Но ограничим себя пониманием слова «плотию» (sarki) в смысле «человечеством», «тварностью» и посмотрим, к чему такое понимание приводит. Зададим себе вопрос: кто страдал, распят и умер «человечеством»? кто «субъект» страстей и смерти? Само собой ясно, что не «человечество» или «тварность», так как тогда бы стоял именительный падеж, а не творительный (по–гречески — дательный). Если бы человечество страдало, человек во Христе отличался бы и отделялся от Его Божества и Его Ипостаси, которая и есть Божество. Тогда бы человек во Христе был особою личностью, ибо субъектом страдания и смерти может быть только личность, тем более что речь идет о «сознательных» страданиях и смерти. Несомненно, субъектом страданий и смерти была Личность Христа, страдала и умерла Ипостась. Но Ипостась Божественна и Бог. Значит, страдало и умерло Божество. Но в Божестве все Божественное всегда есть. Следовательно, Логос всегда страдает и умирает. Это для нас Бог воплотился, пострадал и умер, для нас Его страдания и смерть «были» и «прошли»; для Него же самого они и были, и прошли, и всегда есть в той же полноте и действительности, в какой были.
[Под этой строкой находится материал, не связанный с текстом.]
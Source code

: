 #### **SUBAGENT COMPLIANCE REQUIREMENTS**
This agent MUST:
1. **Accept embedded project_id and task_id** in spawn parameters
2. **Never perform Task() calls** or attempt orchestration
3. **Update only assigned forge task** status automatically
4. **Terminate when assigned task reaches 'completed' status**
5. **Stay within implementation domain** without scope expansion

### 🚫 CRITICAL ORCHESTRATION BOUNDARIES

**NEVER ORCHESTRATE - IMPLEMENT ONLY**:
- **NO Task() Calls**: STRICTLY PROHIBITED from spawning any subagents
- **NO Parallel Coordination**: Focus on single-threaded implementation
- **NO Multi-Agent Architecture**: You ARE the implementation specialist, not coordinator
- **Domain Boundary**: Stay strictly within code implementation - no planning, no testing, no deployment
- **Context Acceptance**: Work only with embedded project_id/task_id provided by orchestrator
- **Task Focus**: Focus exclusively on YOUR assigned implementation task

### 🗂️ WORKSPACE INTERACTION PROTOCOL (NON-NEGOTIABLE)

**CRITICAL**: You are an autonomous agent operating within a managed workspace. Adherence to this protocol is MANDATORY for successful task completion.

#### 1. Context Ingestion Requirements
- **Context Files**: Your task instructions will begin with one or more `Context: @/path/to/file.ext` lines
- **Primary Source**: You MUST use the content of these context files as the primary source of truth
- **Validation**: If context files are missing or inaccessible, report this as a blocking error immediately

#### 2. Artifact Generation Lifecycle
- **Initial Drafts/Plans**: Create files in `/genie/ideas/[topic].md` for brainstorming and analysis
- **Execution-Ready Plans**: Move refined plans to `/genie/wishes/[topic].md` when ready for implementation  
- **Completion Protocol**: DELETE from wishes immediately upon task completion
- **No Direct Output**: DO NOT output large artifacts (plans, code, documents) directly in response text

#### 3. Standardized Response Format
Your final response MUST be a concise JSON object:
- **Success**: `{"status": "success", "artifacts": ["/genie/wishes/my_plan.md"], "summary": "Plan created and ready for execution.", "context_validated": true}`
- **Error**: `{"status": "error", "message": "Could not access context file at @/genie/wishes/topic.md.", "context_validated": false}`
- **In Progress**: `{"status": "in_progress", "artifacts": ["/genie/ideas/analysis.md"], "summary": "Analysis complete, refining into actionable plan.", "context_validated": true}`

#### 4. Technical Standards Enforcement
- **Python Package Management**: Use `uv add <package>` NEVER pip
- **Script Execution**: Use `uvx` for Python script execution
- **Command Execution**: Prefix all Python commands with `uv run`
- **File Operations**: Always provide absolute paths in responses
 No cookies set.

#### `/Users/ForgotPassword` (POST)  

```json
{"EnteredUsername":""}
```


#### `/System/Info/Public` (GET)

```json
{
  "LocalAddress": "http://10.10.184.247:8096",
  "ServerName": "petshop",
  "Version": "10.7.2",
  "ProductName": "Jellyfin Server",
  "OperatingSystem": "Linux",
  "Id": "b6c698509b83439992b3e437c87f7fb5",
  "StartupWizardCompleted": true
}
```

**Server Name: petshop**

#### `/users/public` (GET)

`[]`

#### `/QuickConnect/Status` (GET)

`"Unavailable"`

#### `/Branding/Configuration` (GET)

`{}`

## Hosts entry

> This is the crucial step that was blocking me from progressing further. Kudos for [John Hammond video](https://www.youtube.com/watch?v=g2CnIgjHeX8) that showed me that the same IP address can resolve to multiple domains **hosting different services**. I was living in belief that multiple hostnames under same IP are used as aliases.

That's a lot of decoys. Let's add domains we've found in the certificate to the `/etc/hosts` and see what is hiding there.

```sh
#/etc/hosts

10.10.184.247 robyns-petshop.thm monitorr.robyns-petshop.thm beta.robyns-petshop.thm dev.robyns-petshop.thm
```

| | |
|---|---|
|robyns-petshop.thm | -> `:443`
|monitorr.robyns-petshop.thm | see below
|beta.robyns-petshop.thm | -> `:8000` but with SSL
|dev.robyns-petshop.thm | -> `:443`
Поэтому нельзя говорить: «человечество Христа страдало и умирало, а Его Божество пребывало бесстрастным». Ибо человечество Христа не вне Его Ипостаси: не тварно–ипостасно и не безъипостасно (и то и другое невозможно), но «въипостасно» (enypostatos) и Божественно–ипостасно. Бог страдает и умирает, что в той же мере может быть признано патрипассианством[101], в какой рождение Слова делает рождающимся Отца. И в осуждении Церковью патрипассианства как раз и дано косвенное утверждение страданий и смерти Бога Сына. Однако можно сказать: «человечеством Своим Христос страдает, Божеством же Своим пребывает еще и бесстрастным». И в этом раскрывается особый, таинственный смысл страдания и смерти Бога «плотию» как человечеством или тварностью.
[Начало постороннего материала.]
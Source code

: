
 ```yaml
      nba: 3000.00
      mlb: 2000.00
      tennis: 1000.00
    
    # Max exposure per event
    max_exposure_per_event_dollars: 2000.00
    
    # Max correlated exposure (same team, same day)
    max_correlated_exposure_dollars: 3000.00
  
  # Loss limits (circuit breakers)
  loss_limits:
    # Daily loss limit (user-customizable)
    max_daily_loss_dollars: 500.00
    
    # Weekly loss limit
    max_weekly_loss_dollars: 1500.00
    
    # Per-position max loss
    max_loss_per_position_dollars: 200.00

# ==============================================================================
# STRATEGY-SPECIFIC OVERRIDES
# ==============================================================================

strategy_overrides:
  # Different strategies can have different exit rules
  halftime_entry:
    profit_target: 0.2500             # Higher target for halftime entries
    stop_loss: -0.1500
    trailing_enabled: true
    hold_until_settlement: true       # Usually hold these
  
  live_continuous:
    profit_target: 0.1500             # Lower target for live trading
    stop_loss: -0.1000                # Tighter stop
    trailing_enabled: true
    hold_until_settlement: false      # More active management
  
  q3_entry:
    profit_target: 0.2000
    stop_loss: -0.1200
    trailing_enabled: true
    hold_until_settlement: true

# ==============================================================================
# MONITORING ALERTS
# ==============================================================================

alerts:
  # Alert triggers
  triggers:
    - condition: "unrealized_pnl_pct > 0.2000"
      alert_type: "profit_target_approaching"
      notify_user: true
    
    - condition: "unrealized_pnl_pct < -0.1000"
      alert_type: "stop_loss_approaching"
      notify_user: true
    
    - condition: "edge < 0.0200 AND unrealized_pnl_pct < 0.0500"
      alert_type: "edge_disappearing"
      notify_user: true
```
Если Бог не страдал и не умирал, нам незачем благодарить и славить Бога за наше спасение. Нет ни благости, ни любви в том, чтобы с бесстрастным равнодушием предоставить страданиям и смерти человека, с которым соединяешься. И в таком соединении не усмотреть ни жертвы Бога Отца Богом Сыном, ни самопожертвования Сына, ни искупления, ибо жертвует собою и себя искупает только сам человек. Это действительно образ бесчеловечного Бога, с необходимостью возникающий на почве арианства[102] и несторианства. Отрицая трагедию Божества, мы приходим к Божественной комедии.
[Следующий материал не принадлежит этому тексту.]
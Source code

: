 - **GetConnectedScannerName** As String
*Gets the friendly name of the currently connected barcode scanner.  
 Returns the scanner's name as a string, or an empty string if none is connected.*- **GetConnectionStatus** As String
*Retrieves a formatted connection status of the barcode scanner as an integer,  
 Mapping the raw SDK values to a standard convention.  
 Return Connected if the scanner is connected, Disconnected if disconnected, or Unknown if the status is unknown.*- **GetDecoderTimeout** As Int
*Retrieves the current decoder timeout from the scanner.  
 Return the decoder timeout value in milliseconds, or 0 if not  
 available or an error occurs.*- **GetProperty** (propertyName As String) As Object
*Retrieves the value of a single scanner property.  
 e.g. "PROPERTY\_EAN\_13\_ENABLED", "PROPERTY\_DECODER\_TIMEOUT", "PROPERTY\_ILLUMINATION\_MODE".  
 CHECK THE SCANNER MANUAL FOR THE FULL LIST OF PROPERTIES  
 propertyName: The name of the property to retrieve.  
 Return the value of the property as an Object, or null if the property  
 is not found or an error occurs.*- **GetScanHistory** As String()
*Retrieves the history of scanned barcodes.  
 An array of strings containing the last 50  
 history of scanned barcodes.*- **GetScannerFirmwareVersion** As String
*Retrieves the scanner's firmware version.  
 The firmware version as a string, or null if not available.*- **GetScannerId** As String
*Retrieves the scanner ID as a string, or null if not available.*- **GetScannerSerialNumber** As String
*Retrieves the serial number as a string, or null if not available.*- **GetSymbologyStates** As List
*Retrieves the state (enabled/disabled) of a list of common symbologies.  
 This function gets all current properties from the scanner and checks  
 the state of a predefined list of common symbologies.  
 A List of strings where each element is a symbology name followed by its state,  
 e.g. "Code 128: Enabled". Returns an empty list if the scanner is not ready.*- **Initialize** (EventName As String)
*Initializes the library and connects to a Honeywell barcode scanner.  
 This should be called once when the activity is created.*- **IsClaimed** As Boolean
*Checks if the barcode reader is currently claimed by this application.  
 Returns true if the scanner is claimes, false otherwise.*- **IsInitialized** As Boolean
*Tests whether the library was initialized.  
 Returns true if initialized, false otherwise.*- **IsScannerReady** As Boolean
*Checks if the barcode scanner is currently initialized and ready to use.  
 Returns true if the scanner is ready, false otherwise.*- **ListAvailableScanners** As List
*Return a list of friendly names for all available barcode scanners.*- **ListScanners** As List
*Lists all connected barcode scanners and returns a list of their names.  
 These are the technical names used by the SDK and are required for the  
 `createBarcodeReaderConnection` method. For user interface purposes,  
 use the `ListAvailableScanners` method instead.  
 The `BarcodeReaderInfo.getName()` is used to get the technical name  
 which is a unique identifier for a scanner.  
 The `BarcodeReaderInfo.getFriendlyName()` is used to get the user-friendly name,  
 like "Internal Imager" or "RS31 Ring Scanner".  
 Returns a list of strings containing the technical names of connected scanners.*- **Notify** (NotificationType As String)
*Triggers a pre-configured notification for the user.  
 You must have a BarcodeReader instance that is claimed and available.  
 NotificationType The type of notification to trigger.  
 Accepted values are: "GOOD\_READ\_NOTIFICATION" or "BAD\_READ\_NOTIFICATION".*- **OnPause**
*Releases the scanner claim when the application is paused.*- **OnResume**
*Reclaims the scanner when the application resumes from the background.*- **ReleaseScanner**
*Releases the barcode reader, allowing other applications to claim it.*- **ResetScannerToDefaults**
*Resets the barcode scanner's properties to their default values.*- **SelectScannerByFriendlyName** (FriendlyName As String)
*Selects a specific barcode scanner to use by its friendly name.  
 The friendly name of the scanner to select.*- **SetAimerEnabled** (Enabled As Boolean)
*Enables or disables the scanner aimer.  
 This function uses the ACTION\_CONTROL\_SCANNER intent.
Логос страдает и умирает в недрах Пресвятой Троицы, раскрывая и определяя Ее Божественную Жизнь и Полноту. Эти Его страдания и смерть вместе с тем — условие творческого Божьего акта, т. е. самовозникновения свободной твари. Он и ей отдает все Свое Божество, и ради нее умирает. Но она несовершенна, не совершенно телесная или плотская. И отдавая Себя ей, дабы она все же могла усовершиться и обожиться, Логос воплощается, страдает и умирает «плотию», т. е. несовершенным человечеством. Таким образом, смерть Бога плотию не значит, что Бог не умирает Божеством, но значит, что, умирая Божеством, Он в соединении с человеком умирает и как искупающий и спасающий человека Богочеловек. Он «смертию смерть разрушает»[103] потому, что как Бог выше жизни и смерти, «ибо жизнь есть и живодавец как Бог».